Algunos, de uno y otro lado, creyeron encontrar un atajo para resolver sus problemas y crearon un Leviatán que se llevó por delante a varias generaciones. Pensaron que la historia podía desechar restos anacrónicos de un pasado felizmente superado, como el liberalismo y sus decadentes instituciones, sin darse cuenta de que eran el reflejo de una cultura política que se había ido gestando poco a poco. Eliminados los frenos y equilibrios -la ley como expresión de la voluntad popular, el Estado limitado, la separación de poderes, el respeto a la esfera individual…-, lo peor que llevamos dentro brotó y arrasó aquello que había costado siglos edificar. Sólo desde la experiencia del infierno vivido y gracias al liderazgo de Estados Unidos, Europa fue capaz de resurgir.
Todos somos conscientes de que estamos viviendo el comienzo de un nuevo período histórico caracterizado por problemas distintos. La globalización, con todo lo que implica, el islamismo, la proliferación de armas de destrucción masiva y el conjunto de movimientos antidemocráticos de variopinta especie están ahí, delante de nosotros. Sólo la firmeza en nuestros principios y en nuestras instituciones nos hará fuertes y nos mantendrá libres. En cambio, la cobardía, el ceder terreno al contrario pensando que se dará por satisfecho, el rehuir los problemas reales… sólo aumentarán nuestra vulnerabilidad.

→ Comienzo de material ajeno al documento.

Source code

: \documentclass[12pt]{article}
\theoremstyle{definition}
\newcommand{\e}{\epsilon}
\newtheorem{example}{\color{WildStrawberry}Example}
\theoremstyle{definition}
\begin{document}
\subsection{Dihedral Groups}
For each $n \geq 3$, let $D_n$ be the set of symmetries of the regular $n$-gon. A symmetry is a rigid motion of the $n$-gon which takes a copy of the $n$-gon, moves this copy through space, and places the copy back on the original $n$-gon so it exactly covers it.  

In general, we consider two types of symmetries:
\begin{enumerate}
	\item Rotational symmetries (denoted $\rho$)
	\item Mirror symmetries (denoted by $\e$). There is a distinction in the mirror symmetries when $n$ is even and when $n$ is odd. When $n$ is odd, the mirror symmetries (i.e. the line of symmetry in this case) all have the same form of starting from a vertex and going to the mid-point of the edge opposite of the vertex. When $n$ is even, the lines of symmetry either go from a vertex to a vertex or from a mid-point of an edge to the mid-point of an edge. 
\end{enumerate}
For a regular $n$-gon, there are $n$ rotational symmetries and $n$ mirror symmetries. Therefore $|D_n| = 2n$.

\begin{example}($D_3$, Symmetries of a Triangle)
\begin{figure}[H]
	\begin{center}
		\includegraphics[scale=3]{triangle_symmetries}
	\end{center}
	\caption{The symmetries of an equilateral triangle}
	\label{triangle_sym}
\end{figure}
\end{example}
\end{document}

La vida nunca ha sido un camino de rosas. La lectura, por somera y rápida que sea, de la Historia de Europa en los dos últimos siglos, muestra hasta qué punto nuestros predecesores tuvieron que enfrentarse a grandes retos, cuántas veces se equivocaron y qué alto precio tuvieron que pagar. La ilusión de que Europa, con el proceso en marcha de la unidad continental, ha superado la Historia y que no tenemos por qué preocuparnos es sólo y nada más que una ilusión.
Los judíos de todo el mundo viven estos días con especial intensidad. No podía ser de otra forma. Son muchas las familias afectadas directamente y la comunidad en su conjunto todavía no ha recuperado la población que tenía en 1939. No es casualidad que las asociaciones judías de todo tipo estén entre las más comprometidas en la defensa de los valores de la democracia liberal y en el rechazo a las estrategias de apaciguamiento frente a las amenazas que caracterizan nuestro tiempo. Ellos, más que nadie, tienen presente lo sucedido, sus causas y sus devastadoras consecuencias.